What the task requires: Your response should be the complete set of records, reproduced exactly.
[[ Source information, beginning ]]
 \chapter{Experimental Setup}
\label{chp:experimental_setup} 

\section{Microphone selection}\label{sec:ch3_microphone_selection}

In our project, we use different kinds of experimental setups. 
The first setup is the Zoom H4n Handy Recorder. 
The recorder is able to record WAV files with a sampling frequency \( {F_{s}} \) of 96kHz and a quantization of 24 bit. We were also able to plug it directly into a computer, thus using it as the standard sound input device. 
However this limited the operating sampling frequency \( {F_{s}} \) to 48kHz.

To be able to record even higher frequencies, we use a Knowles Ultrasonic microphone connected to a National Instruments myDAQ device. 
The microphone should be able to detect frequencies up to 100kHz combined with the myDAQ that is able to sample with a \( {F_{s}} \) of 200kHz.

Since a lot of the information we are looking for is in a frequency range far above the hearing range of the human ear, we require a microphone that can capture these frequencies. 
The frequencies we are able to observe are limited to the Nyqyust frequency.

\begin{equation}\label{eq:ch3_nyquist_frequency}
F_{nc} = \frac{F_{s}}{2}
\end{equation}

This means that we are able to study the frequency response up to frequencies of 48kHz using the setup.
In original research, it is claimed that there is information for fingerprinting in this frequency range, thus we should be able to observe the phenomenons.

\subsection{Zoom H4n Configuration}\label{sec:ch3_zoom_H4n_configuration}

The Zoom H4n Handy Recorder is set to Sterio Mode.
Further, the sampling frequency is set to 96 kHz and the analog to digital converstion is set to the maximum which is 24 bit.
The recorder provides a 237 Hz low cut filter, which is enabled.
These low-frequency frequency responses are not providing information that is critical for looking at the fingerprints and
[[ Source information, end ]]
Your solution:
 \chapter{Experimental Setup}
\label{chp:experimental_setup} 

\section{Microphone selection}\label{sec:ch3_microphone_selection}

In our project, we use different kinds of experimental setups. 
The first setup is the Zoom H4n Handy Recorder. 
The recorder is able to record WAV files with a sampling frequency \( {F_{s}} \) of 96kHz and a quantization of 24 bit. We were also able to plug it directly into a computer, thus using it as the standard sound input device. 
However this limited the operating sampling frequency \( {F_{s}} \) to 48kHz.

To be able to record even higher frequencies, we use a Knowles Ultrasonic microphone connected to a National Instruments myDAQ device. 
The microphone should be able to detect frequencies up to 100kHz combined with the myDAQ that is able to sample with a \( {F_{s}} \) of 200kHz.

Since a lot of the information we are looking for is in a frequency range far above the hearing range of the human ear, we require a microphone that can capture these frequencies. 
The frequencies we are able to observe are limited to the Nyqyust frequency.

\begin{equation}\label{eq:ch3_nyquist_frequency}
F_{nc} = \frac{F_{s}}{2}
\end{equation}

This means that we are able to study the frequency response up to frequencies of 48kHz using the setup.
In original research, it is claimed that there is information for fingerprinting in this frequency range, thus we should be able to observe the phenomenons.

\subsection{Zoom H4n Configuration}\label{sec:ch3_zoom_H4n_configuration}

The Zoom H4n Handy Recorder is set to Sterio Mode.
Further, the sampling frequency is set to 96 kHz and the analog to digital converstion is set to the maximum which is 24 bit.
The recorder provides a 237 Hz low cut filter, which is enabled.
These low-frequency frequency responses are not providing information that is critical for looking at the fingerprints and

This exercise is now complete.